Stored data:
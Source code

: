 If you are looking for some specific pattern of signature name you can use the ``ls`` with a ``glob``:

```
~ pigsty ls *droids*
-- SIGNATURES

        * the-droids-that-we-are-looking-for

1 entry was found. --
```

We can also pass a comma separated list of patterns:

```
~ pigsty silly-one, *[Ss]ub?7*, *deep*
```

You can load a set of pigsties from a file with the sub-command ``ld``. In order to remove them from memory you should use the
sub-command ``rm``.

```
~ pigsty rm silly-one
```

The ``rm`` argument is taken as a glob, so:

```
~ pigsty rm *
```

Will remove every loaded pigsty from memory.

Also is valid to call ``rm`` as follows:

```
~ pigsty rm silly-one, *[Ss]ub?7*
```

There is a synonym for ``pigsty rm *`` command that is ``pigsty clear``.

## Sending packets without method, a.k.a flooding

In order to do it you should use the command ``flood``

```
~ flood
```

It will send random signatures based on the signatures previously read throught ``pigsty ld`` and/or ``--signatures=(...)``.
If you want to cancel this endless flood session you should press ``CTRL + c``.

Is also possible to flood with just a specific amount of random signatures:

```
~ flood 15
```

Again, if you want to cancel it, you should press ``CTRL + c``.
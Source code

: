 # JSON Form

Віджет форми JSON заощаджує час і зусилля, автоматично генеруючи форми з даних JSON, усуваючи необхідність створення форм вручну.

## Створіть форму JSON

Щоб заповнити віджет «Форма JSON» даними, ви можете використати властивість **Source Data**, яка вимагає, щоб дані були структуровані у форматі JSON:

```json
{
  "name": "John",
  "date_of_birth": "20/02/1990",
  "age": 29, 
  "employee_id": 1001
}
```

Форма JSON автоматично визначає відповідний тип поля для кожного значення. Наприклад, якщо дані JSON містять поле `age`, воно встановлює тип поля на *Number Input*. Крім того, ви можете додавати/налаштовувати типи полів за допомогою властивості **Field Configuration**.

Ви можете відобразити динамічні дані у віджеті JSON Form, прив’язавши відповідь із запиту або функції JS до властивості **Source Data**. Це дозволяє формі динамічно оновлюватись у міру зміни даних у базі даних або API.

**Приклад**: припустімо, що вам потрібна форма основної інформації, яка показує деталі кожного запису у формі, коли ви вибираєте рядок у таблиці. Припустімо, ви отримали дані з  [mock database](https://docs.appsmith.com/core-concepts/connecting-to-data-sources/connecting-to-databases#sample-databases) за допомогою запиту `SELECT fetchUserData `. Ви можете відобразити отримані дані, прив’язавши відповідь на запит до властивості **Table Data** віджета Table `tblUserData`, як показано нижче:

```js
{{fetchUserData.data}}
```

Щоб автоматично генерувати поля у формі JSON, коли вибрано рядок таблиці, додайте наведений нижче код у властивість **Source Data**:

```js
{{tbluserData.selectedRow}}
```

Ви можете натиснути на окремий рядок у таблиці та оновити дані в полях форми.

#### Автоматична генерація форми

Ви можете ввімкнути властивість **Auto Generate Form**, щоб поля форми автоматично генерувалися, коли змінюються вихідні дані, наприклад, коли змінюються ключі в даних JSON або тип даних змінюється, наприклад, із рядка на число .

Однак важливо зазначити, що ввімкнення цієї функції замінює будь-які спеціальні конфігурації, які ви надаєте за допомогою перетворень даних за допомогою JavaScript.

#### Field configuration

### WORK TO COMPLETE
Begin with the line above that has "Щоб заповнити віджет" and continue through the line that has "Ви можете відобразити динамічні", setting each one down exactly. Stop there.

### OUTPUT BELOW
Щоб заповнити віджет «Форма JSON» даними, ви можете використати властивість **Source Data**, яка вимагає, щоб дані були структуровані у форматі JSON:

```json
{
  "name": "John",
  "date_of_birth": "20/02/1990",
  "age": 29, 
  "employee_id": 1001
}
```

Форма JSON автоматично визначає відповідний тип поля для кожного значення. Наприклад, якщо дані JSON містять поле `age`, воно встановлює тип поля на *Number Input*. Крім того, ви можете додавати/налаштовувати типи полів за допомогою властивості **Field Configuration**.

Ви можете відобразити динамічні дані у віджеті JSON Form, прив’язавши відповідь із запиту або функції JS до властивості **Source Data**. Це дозволяє формі динамічно оновлюватись у міру зміни даних у базі даних або API.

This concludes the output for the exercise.